Stored entries:
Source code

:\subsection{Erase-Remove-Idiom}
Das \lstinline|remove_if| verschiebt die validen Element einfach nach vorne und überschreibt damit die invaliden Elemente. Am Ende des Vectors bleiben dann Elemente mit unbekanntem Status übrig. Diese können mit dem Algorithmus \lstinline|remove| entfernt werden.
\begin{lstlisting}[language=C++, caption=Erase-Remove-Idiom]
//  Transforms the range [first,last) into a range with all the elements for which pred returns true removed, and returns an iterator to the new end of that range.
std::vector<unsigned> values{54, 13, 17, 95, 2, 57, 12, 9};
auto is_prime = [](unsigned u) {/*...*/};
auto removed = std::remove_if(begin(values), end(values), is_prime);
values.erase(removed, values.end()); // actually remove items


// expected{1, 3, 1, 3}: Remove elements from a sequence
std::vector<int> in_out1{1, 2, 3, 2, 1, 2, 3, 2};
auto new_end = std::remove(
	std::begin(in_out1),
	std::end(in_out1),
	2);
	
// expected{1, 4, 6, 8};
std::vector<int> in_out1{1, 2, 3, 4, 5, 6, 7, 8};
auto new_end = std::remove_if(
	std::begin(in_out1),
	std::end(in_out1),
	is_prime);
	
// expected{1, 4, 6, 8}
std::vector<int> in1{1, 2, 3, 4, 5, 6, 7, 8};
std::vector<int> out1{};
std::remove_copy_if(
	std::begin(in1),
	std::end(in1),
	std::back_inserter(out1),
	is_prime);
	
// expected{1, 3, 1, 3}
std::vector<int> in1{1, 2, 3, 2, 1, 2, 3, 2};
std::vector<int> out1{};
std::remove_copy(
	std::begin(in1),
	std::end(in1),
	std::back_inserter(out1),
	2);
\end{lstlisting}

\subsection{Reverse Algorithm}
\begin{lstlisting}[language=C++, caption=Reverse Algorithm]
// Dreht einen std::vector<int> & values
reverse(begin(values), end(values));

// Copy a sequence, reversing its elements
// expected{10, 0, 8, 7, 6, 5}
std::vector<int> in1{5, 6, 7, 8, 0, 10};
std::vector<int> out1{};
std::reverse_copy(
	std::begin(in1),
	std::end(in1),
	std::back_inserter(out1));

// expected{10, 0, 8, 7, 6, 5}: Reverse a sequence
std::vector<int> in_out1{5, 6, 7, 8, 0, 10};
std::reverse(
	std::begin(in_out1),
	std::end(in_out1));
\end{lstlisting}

**What this task involves**
What is needed is an exact transcription of every entry above.

**Answer to this task**
Source code

:\subsection{Erase-Remove-Idiom}
Das \lstinline|remove_if| verschiebt die validen Element einfach nach vorne und überschreibt damit die invaliden Elemente. Am Ende des Vectors bleiben dann Elemente mit unbekanntem Status übrig. Diese können mit dem Algorithmus \lstinline|remove| entfernt werden.
\begin{lstlisting}[language=C++, caption=Erase-Remove-Idiom]
//  Transforms the range [first,last) into a range with all the elements for which pred returns true removed, and returns an iterator to the new end of that range.
std::vector<unsigned> values{54, 13, 17, 95, 2, 57, 12, 9};
auto is_prime = [](unsigned u) {/*...*/};
auto removed = std::remove_if(begin(values), end(values), is_prime);
values.erase(removed, values.end()); // actually remove items


// expected{1, 3, 1, 3}: Remove elements from a sequence
std::vector<int> in_out1{1, 2, 3, 2, 1, 2, 3, 2};
auto new_end = std::remove(
	std::begin(in_out1),
	std::end(in_out1),
	2);
	
// expected{1, 4, 6, 8};
std::vector<int> in_out1{1, 2, 3, 4, 5, 6, 7, 8};
auto new_end = std::remove_if(
	std::begin(in_out1),
	std::end(in_out1),
	is_prime);
	
// expected{1, 4, 6, 8}
std::vector<int> in1{1, 2, 3, 4, 5, 6, 7, 8};
std::vector<int> out1{};
std::remove_copy_if(
	std::begin(in1),
	std::end(in1),
	std::back_inserter(out1),
	is_prime);
	
// expected{1, 3, 1, 3}
std::vector<int> in1{1, 2, 3, 2, 1, 2, 3, 2};
std::vector<int> out1{};
std::remove_copy(
	std::begin(in1),
	std::end(in1),
	std::back_inserter(out1),
	2);
\end{lstlisting}

\subsection{Reverse Algorithm}
\begin{lstlisting}[language=C++, caption=Reverse Algorithm]
// Dreht einen std::vector<int> & values
reverse(begin(values), end(values));

// Copy a sequence, reversing its elements
// expected{10, 0, 8, 7, 6, 5}
std::vector<int> in1{5, 6, 7, 8, 0, 10};
std::vector<int> out1{};
std::reverse_copy(
	std::begin(in1),
	std::end(in1),
	std::back_inserter(out1));

// expected{10, 0, 8, 7, 6, 5}: Reverse a sequence
std::vector<int> in_out1{5, 6, 7, 8, 0, 10};
std::reverse(
	std::begin(in_out1),
	std::end(in_out1));
\end{lstlisting}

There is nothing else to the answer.